目論見書では、基準価額の推移は、グラフだけでなく次のような表でも記載されています。この場合には、過去の各期末時点での「分配落基準価額」と「分配付基準価額」が掲載されます。純資産総額についても分配落と分配付で掲載されます。

「分配落」基準価額とは分配金を支払った後の基準価額のことで、「分配付」基準価額とはその分配金を分配落基準価額に加えた値です。グラフの場合と同様に、単純に過去の純資産総額や基準価額を見るだけでは、本当の運用実績はわかりません。ファンドが保有している株式などの価格が上昇しても、解約があれば純資産総額は減少し得ますし、ファンドが分配金を支払えば払った分だけ基準価額は下落するからです。こうした問題を解決するために、決算期日における「分配落」の基準価額と「分配付」の基準価額が記載されています。なお、分配を行なわなかった決算期末においては、分配落と分配付の数字は同じになります。

純資産総額の推移について

投資信託の純資産総額は、ファンドの運用が上手くいくことで投資している銘柄の株価が上昇するか、新しい資金がファンドに入ってきた場合に増加します。一方、株価の下落、解約、分配の支払いはファンドの純資産総額の減少要因となります。したがって、純資産総額の推移だけで、ファンドの運用が上手くいっているかどうかを確定することはできませんが、純資産総額が小さいままのファンドや減少し続けているファンドは注意が必要です。純資産総額が数十億円程度で増加しないファンドでは、資産を広く分散させるという目的が達成できないこともあります。また、多くのファンドは純資産総額が30億円を下回った場合に、ファンドを繰上償還できる約款になっており、期待していたい運用期間を待たずに資金を現金化せざるをえないことになる場合があります。また、外国の株式に投資するタイプの株式ファンドでは、円高により円換算した場合の資産価値が減少するため、円高も純資産総額減少の要因になります。

分配の推移について

投資信託は通常、少なくとも1年に1度の決算を行ない、投資家に分配金を支払います。分配の頻度はあらかじめ決められています。分配の推移の欄では、ファンドが設定されてから、1口当たりいくらの分配(課税前)を支払ってきたかが表やグラフなどで掲載されています。ただそ。運用成績によっては分配が行なわれないことがあります。実際に、過去数年の株式ファンドの分配状況を見ると、分配が実施されなかったり、分配額が減少しているファンドも見られます。安定した分配の獲得を期待してファンドを購入したいと考えている場合には、分配の推移をきちんと調べましょう。

年間収益率について

年間収益率は基準価額の1年ごとの収益率のことです。課税前分配金を再投資したと仮定した基準価額を基に運用会社が算出します。2010年から投資信託は年間収益率をグラフで記載することがルール化され、次のようなグラフが表示されています。
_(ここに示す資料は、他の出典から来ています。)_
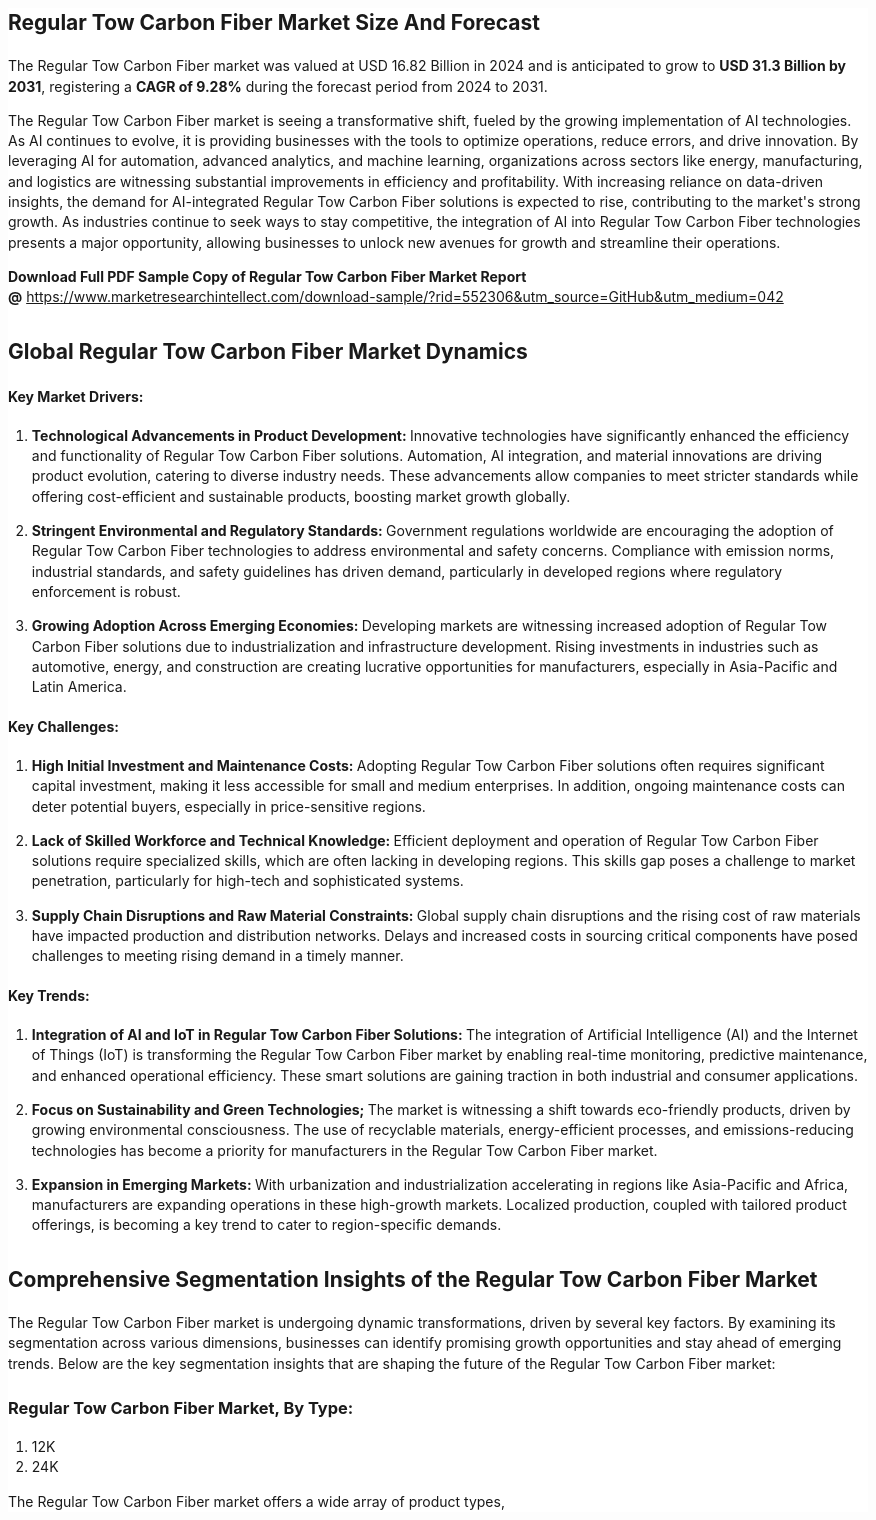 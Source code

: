 <h2>Regular Tow Carbon Fiber  Market Size And Forecast</h2><p>The Regular Tow Carbon Fiber  market was valued at USD 16.82 Billion in 2024 and is anticipated to grow to <strong>USD 31.3 Billion by 2031</strong>, registering a <strong>CAGR of 9.28%</strong> during the forecast period from 2024 to 2031.</p><p>The Regular Tow Carbon Fiber  market is seeing a transformative shift, fueled by the growing implementation of AI technologies. As AI continues to evolve, it is providing businesses with the tools to optimize operations, reduce errors, and drive innovation. By leveraging AI for automation, advanced analytics, and machine learning, organizations across sectors like energy, manufacturing, and logistics are witnessing substantial improvements in efficiency and profitability. With increasing reliance on data-driven insights, the demand for AI-integrated Regular Tow Carbon Fiber  solutions is expected to rise, contributing to the market's strong growth. As industries continue to seek ways to stay competitive, the integration of AI into Regular Tow Carbon Fiber  technologies presents a major opportunity, allowing businesses to unlock new avenues for growth and streamline their operations.</p><p><strong>Download Full PDF Sample Copy of Regular Tow Carbon Fiber  Market Report @</strong>&nbsp;<a href="https://www.marketresearchintellect.com/download-sample/?rid=552306&amp;utm_source=GitHub&amp;utm_medium=042">https://www.marketresearchintellect.com/download-sample/?rid=552306&amp;utm_source=GitHub&amp;utm_medium=042</a></p><h2>Global Regular Tow Carbon Fiber  Market Dynamics</h2><h4><strong>Key Market Drivers:</strong></h4><ol><li><p><strong>Technological Advancements in Product Development:&nbsp;</strong>Innovative technologies have significantly enhanced the efficiency and functionality of Regular Tow Carbon Fiber  solutions. Automation, AI integration, and material innovations are driving product evolution, catering to diverse industry needs. These advancements allow companies to meet stricter standards while offering cost-efficient and sustainable products, boosting market growth globally.</p></li><li><p><strong>Stringent Environmental and Regulatory Standards:&nbsp;</strong>Government regulations worldwide are encouraging the adoption of Regular Tow Carbon Fiber  technologies to address environmental and safety concerns. Compliance with emission norms, industrial standards, and safety guidelines has driven demand, particularly in developed regions where regulatory enforcement is robust.</p></li><li><p><strong>Growing Adoption Across Emerging Economies:&nbsp;</strong>Developing markets are witnessing increased adoption of Regular Tow Carbon Fiber  solutions due to industrialization and infrastructure development. Rising investments in industries such as automotive, energy, and construction are creating lucrative opportunities for manufacturers, especially in Asia-Pacific and Latin America.</p></li></ol><h4><strong>Key Challenges:</strong></h4><ol><li><p><strong>High Initial Investment and Maintenance Costs:&nbsp;</strong>Adopting Regular Tow Carbon Fiber  solutions often requires significant capital investment, making it less accessible for small and medium enterprises. In addition, ongoing maintenance costs can deter potential buyers, especially in price-sensitive regions.</p></li><li><p><strong>Lack of Skilled Workforce and Technical Knowledge:&nbsp;</strong>Efficient deployment and operation of Regular Tow Carbon Fiber  solutions require specialized skills, which are often lacking in developing regions. This skills gap poses a challenge to market penetration, particularly for high-tech and sophisticated systems.</p></li><li><p><strong>Supply Chain Disruptions and Raw Material Constraints:&nbsp;</strong>Global supply chain disruptions and the rising cost of raw materials have impacted production and distribution networks. Delays and increased costs in sourcing critical components have posed challenges to meeting rising demand in a timely manner.</p></li></ol><h4><strong>Key Trends:</strong></h4><ol><li><p><strong>Integration of AI and IoT in Regular Tow Carbon Fiber  Solutions:&nbsp;</strong>The integration of Artificial Intelligence (AI) and the Internet of Things (IoT) is transforming the Regular Tow Carbon Fiber  market by enabling real-time monitoring, predictive maintenance, and enhanced operational efficiency. These smart solutions are gaining traction in both industrial and consumer applications.</p></li><li><p><strong>Focus on Sustainability and Green Technologies;&nbsp;</strong>The market is witnessing a shift towards eco-friendly products, driven by growing environmental consciousness. The use of recyclable materials, energy-efficient processes, and emissions-reducing technologies has become a priority for manufacturers in the Regular Tow Carbon Fiber  market.</p></li><li><p><strong>Expansion in Emerging Markets:&nbsp;</strong>With urbanization and industrialization accelerating in regions like Asia-Pacific and Africa, manufacturers are expanding operations in these high-growth markets. Localized production, coupled with tailored product offerings, is becoming a key trend to cater to region-specific demands.</p></li></ol><div class="article-main__content" data-test-id="publishing-text-block"><h2>Comprehensive Segmentation Insights of the Regular Tow Carbon Fiber  Market</h2><p>The Regular Tow Carbon Fiber  market is undergoing dynamic transformations, driven by several key factors. By examining its segmentation across various dimensions, businesses can identify promising growth opportunities and stay ahead of emerging trends. Below are the key segmentation insights that are shaping the future of the Regular Tow Carbon Fiber  market:</p><h3><strong>Regular Tow Carbon Fiber  Market, By Type:<br /></strong></h3><ol><li>12K<li> 24K</li></ol><p>The Regular Tow Carbon Fiber  market offers a wide array of product types,
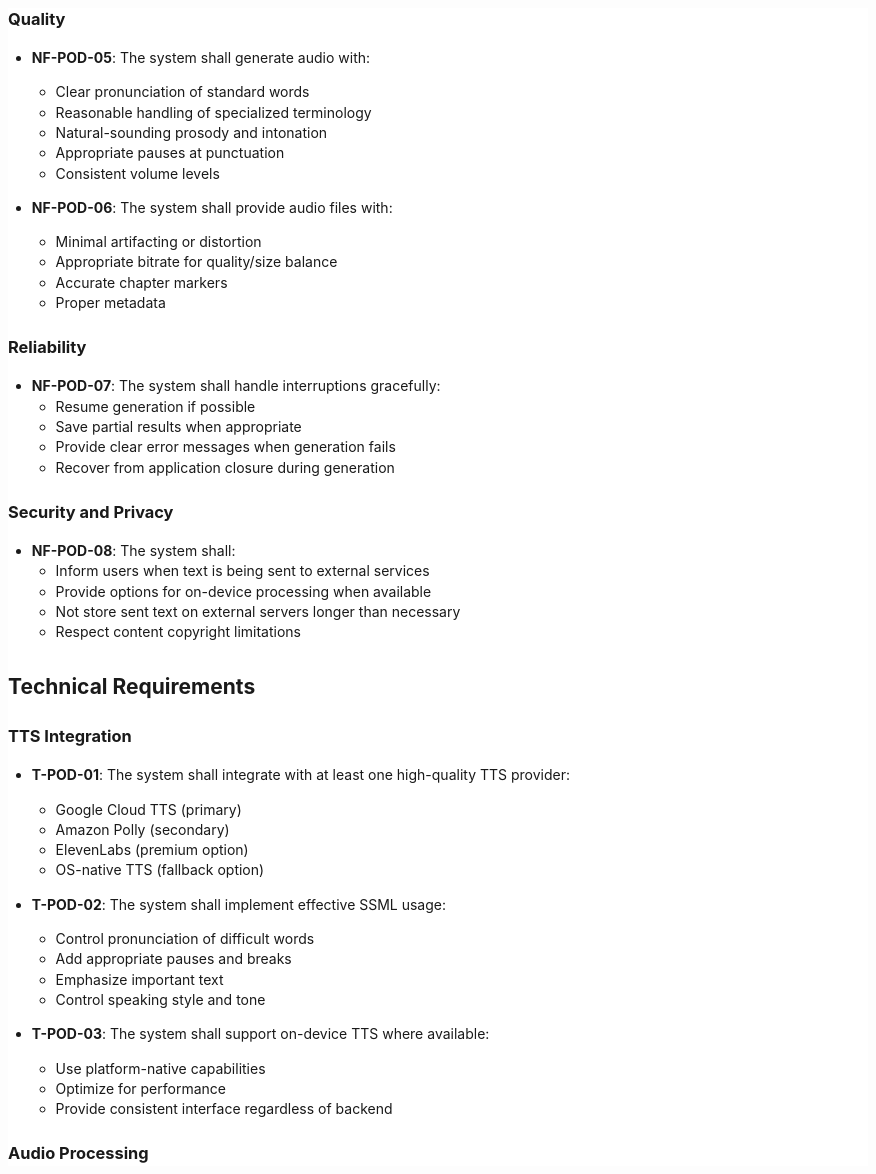 ### Quality

- **NF-POD-05**: The system shall generate audio with:
  - Clear pronunciation of standard words
  - Reasonable handling of specialized terminology
  - Natural-sounding prosody and intonation
  - Appropriate pauses at punctuation
  - Consistent volume levels

- **NF-POD-06**: The system shall provide audio files with:
  - Minimal artifacting or distortion
  - Appropriate bitrate for quality/size balance
  - Accurate chapter markers
  - Proper metadata

### Reliability

- **NF-POD-07**: The system shall handle interruptions gracefully:
  - Resume generation if possible
  - Save partial results when appropriate
  - Provide clear error messages when generation fails
  - Recover from application closure during generation

### Security and Privacy

- **NF-POD-08**: The system shall:
  - Inform users when text is being sent to external services
  - Provide options for on-device processing when available
  - Not store sent text on external servers longer than necessary
  - Respect content copyright limitations

## Technical Requirements

### TTS Integration

- **T-POD-01**: The system shall integrate with at least one high-quality TTS provider:
  - Google Cloud TTS (primary)
  - Amazon Polly (secondary)
  - ElevenLabs (premium option)
  - OS-native TTS (fallback option)

- **T-POD-02**: The system shall implement effective SSML usage:
  - Control pronunciation of difficult words
  - Add appropriate pauses and breaks
  - Emphasize important text
  - Control speaking style and tone

- **T-POD-03**: The system shall support on-device TTS where available:
  - Use platform-native capabilities
  - Optimize for performance
  - Provide consistent interface regardless of backend

### Audio Processing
この表では、青い棒がファンドで赤い棒がベンチマークです。ファンンドの収益率がベンチマークを上回っている年は、ファンドの方がベンチマークよりも上昇した、つまり目的であるベンチマークを上回る運用ができた年だということがわかります。また、この例では、2008年と2010年にはファンドもベンチマークも下落していますが、下落率がファンドの方が大きく、下落相場に弱いファンドであることもわかります。

主な銘柄別投資比率

株式ファンドでは、組入比率の大きな銘柄について、上位10位程度までの銘柄名と投資比率が記載されています。このセクションを見ることで、どのような銘柄に投資しているかが具体的にわかります。また、前期のリストと比較することで、どの銘柄の組み入れを減らしているか増やしているかを大まかに知ることができます。なお、投資銘柄全てのリスクとは運用報告書に掲載されています。

業種別投資比率

株式ファンドでは、業種別の投資比率が次のようなグラフや表などで掲載されています。グラフを見ることで、ファンドがどの業種に重点を置いているか、それによってどのような場合に下落する傾向があるかを推測することが可能です。例えば、このグラフであれば、上位を占めるのは電気機器、輸送用機器、機械など円高による業績に大きな影響がでる可能性の高い業種であり、円高がファンドにとってマイナス要因になる可能性があると予想することができます。また、銀行やその他金融業の占める割合の多いファンドでは、リーマン・ショックのような金融危機に大きな影響がでると予想できます。